Supplied material →
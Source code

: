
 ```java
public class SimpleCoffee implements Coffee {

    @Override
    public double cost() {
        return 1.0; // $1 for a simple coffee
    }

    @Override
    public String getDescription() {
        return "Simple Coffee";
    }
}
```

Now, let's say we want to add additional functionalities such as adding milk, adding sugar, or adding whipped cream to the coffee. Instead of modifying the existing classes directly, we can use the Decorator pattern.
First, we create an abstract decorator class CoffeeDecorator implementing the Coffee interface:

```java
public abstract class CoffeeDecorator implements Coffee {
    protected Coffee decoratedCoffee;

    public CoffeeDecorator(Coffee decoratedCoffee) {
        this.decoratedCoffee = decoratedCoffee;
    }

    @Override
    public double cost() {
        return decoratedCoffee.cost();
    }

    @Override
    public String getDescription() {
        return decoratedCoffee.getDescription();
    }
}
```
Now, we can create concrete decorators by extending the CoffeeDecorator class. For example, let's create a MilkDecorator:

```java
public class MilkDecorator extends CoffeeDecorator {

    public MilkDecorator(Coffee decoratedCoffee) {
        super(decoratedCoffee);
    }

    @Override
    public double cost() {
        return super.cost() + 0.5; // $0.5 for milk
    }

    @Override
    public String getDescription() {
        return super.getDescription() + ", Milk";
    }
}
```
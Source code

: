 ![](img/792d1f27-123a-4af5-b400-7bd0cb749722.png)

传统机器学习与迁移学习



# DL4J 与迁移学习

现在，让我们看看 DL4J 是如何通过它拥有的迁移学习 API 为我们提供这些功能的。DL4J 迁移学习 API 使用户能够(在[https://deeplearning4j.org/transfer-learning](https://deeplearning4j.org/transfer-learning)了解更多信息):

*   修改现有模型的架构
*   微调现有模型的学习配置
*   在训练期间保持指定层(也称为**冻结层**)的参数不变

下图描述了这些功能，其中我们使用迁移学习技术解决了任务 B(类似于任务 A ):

What is required → The records above are to be copied out exactly, line for line.

Output below →
Source code

:
 ```java
public class SimpleCoffee implements Coffee {

    @Override
    public double cost() {
        return 1.0; // $1 for a simple coffee
    }

    @Override
    public String getDescription() {
        return "Simple Coffee";
    }
}
```

Now, let's say we want to add additional functionalities such as adding milk, adding sugar, or adding whipped cream to the coffee. Instead of modifying the existing classes directly, we can use the Decorator pattern.
First, we create an abstract decorator class CoffeeDecorator implementing the Coffee interface:

```java
public abstract class CoffeeDecorator implements Coffee {
    protected Coffee decoratedCoffee;

    public CoffeeDecorator(Coffee decoratedCoffee) {
        this.decoratedCoffee = decoratedCoffee;
    }

    @Override
    public double cost() {
        return decoratedCoffee.cost();
    }

    @Override
    public String getDescription() {
        return decoratedCoffee.getDescription();
    }
}
```
Now, we can create concrete decorators by extending the CoffeeDecorator class. For example, let's create a MilkDecorator:

```java
public class MilkDecorator extends CoffeeDecorator {

    public MilkDecorator(Coffee decoratedCoffee) {
        super(decoratedCoffee);
    }

    @Override
    public double cost() {
        return super.cost() + 0.5; // $0.5 for milk
    }

    @Override
    public String getDescription() {
        return super.getDescription() + ", Milk";
    }
}
```
Source code

: ![](img/792d1f27-123a-4af5-b400-7bd0cb749722.png)

传统机器学习与迁移学习



# DL4J 与迁移学习

现在，让我们看看 DL4J 是如何通过它拥有的迁移学习 API 为我们提供这些功能的。DL4J 迁移学习 API 使用户能够(在[https://deeplearning4j.org/transfer-learning](https://deeplearning4j.org/transfer-learning)了解更多信息):

*   修改现有模型的架构
*   微调现有模型的学习配置
*   在训练期间保持指定层(也称为**冻结层**)的参数不变

下图描述了这些功能，其中我们使用迁移学习技术解决了任务 B(类似于任务 A ):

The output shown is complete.